What the exercise asks:
Each record should be given back exactly, with none missing.

Data shown:
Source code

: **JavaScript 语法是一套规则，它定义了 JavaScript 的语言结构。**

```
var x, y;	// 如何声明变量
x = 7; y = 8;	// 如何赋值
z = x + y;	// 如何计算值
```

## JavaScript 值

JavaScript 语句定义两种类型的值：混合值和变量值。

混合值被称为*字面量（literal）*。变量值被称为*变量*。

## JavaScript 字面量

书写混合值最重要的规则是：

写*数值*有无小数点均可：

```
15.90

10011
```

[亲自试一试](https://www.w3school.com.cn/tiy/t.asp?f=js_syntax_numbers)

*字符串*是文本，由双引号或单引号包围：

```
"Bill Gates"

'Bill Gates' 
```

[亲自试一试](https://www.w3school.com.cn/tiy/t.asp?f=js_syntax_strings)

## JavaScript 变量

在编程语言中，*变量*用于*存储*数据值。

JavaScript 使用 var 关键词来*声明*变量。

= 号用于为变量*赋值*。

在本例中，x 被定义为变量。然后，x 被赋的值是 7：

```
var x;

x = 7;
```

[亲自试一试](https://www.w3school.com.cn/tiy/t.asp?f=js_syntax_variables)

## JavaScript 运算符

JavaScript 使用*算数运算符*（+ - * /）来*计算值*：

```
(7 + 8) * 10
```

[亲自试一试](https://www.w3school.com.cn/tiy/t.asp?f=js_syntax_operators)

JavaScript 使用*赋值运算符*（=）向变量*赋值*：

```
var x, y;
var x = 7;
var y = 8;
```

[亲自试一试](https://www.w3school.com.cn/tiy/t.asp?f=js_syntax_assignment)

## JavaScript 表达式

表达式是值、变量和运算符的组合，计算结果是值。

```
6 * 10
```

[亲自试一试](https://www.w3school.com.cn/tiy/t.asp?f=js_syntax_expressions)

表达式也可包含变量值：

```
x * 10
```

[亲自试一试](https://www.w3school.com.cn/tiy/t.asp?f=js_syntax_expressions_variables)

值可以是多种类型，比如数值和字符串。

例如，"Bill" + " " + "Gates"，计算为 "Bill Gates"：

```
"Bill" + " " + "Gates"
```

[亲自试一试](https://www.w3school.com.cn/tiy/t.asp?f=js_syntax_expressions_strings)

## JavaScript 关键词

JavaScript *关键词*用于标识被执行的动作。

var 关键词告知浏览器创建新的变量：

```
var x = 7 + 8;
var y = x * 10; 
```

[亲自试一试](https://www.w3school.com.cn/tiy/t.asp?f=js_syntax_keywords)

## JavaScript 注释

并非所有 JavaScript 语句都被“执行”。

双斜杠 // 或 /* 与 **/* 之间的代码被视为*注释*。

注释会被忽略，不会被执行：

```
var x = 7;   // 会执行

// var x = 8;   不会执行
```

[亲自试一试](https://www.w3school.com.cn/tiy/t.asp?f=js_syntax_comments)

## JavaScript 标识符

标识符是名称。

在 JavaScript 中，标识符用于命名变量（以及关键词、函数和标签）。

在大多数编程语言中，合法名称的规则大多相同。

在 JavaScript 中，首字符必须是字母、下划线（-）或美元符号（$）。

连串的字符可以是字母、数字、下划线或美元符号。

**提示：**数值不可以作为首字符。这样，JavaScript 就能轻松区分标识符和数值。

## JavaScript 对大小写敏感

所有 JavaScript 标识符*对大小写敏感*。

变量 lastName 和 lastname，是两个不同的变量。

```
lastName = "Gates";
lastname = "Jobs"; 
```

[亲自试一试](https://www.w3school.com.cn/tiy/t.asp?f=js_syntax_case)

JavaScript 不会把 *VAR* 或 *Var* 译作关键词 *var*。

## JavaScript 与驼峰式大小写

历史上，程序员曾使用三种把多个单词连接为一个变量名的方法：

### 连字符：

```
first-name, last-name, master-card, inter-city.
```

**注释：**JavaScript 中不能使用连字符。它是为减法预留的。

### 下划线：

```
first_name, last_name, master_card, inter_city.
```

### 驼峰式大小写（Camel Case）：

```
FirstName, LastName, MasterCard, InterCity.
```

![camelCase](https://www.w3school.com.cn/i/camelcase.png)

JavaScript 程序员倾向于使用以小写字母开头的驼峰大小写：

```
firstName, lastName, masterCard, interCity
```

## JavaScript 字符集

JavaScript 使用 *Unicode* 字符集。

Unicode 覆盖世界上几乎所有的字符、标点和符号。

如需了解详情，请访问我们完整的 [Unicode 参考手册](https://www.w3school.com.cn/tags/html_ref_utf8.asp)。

Completed task:
Source code

: **JavaScript 语法是一套规则，它定义了 JavaScript 的语言结构。**

```
var x, y;	// 如何声明变量
x = 7; y = 8;	// 如何赋值
z = x + y;	// 如何计算值
```

## JavaScript 值

JavaScript 语句定义两种类型的值：混合值和变量值。

混合值被称为*字面量（literal）*。变量值被称为*变量*。

## JavaScript 字面量

书写混合值最重要的规则是：

写*数值*有无小数点均可：

```
15.90

10011
```

[亲自试一试](https://www.w3school.com.cn/tiy/t.asp?f=js_syntax_numbers)

*字符串*是文本，由双引号或单引号包围：

```
"Bill Gates"

'Bill Gates' 
```

[亲自试一试](https://www.w3school.com.cn/tiy/t.asp?f=js_syntax_strings)

## JavaScript 变量

在编程语言中，*变量*用于*存储*数据值。

JavaScript 使用 var 关键词来*声明*变量。

= 号用于为变量*赋值*。

在本例中，x 被定义为变量。然后，x 被赋的值是 7：

```
var x;

x = 7;
```

[亲自试一试](https://www.w3school.com.cn/tiy/t.asp?f=js_syntax_variables)

## JavaScript 运算符

JavaScript 使用*算数运算符*（+ - * /）来*计算值*：

```
(7 + 8) * 10
```

[亲自试一试](https://www.w3school.com.cn/tiy/t.asp?f=js_syntax_operators)

JavaScript 使用*赋值运算符*（=）向变量*赋值*：

```
var x, y;
var x = 7;
var y = 8;
```

[亲自试一试](https://www.w3school.com.cn/tiy/t.asp?f=js_syntax_assignment)

## JavaScript 表达式

表达式是值、变量和运算符的组合，计算结果是值。

```
6 * 10
```

[亲自试一试](https://www.w3school.com.cn/tiy/t.asp?f=js_syntax_expressions)

表达式也可包含变量值：

```
x * 10
```

[亲自试一试](https://www.w3school.com.cn/tiy/t.asp?f=js_syntax_expressions_variables)

值可以是多种类型，比如数值和字符串。

例如，"Bill" + " " + "Gates"，计算为 "Bill Gates"：

```
"Bill" + " " + "Gates"
```

[亲自试一试](https://www.w3school.com.cn/tiy/t.asp?f=js_syntax_expressions_strings)

## JavaScript 关键词

JavaScript *关键词*用于标识被执行的动作。

var 关键词告知浏览器创建新的变量：

```
var x = 7 + 8;
var y = x * 10; 
```

[亲自试一试](https://www.w3school.com.cn/tiy/t.asp?f=js_syntax_keywords)

## JavaScript 注释

并非所有 JavaScript 语句都被“执行”。

双斜杠 // 或 /* 与 **/* 之间的代码被视为*注释*。

注释会被忽略，不会被执行：

```
var x = 7;   // 会执行

// var x = 8;   不会执行
```

[亲自试一试](https://www.w3school.com.cn/tiy/t.asp?f=js_syntax_comments)

## JavaScript 标识符

标识符是名称。

在 JavaScript 中，标识符用于命名变量（以及关键词、函数和标签）。

在大多数编程语言中，合法名称的规则大多相同。

在 JavaScript 中，首字符必须是字母、下划线（-）或美元符号（$）。

连串的字符可以是字母、数字、下划线或美元符号。

**提示：**数值不可以作为首字符。这样，JavaScript 就能轻松区分标识符和数值。

## JavaScript 对大小写敏感

所有 JavaScript 标识符*对大小写敏感*。

变量 lastName 和 lastname，是两个不同的变量。

```
lastName = "Gates";
lastname = "Jobs"; 
```

[亲自试一试](https://www.w3school.com.cn/tiy/t.asp?f=js_syntax_case)

JavaScript 不会把 *VAR* 或 *Var* 译作关键词 *var*。

## JavaScript 与驼峰式大小写

历史上，程序员曾使用三种把多个单词连接为一个变量名的方法：

### 连字符：

```
first-name, last-name, master-card, inter-city.
```

**注释：**JavaScript 中不能使用连字符。它是为减法预留的。

### 下划线：

```
first_name, last_name, master_card, inter_city.
```

### 驼峰式大小写（Camel Case）：

```
FirstName, LastName, MasterCard, InterCity.
```

![camelCase](https://www.w3school.com.cn/i/camelcase.png)

JavaScript 程序员倾向于使用以小写字母开头的驼峰大小写：

```
firstName, lastName, masterCard, interCity
```

## JavaScript 字符集

JavaScript 使用 *Unicode* 字符集。

Unicode 覆盖世界上几乎所有的字符、标点和符号。

如需了解详情，请访问我们完整的 [Unicode 参考手册](https://www.w3school.com.cn/tags/html_ref_utf8.asp)。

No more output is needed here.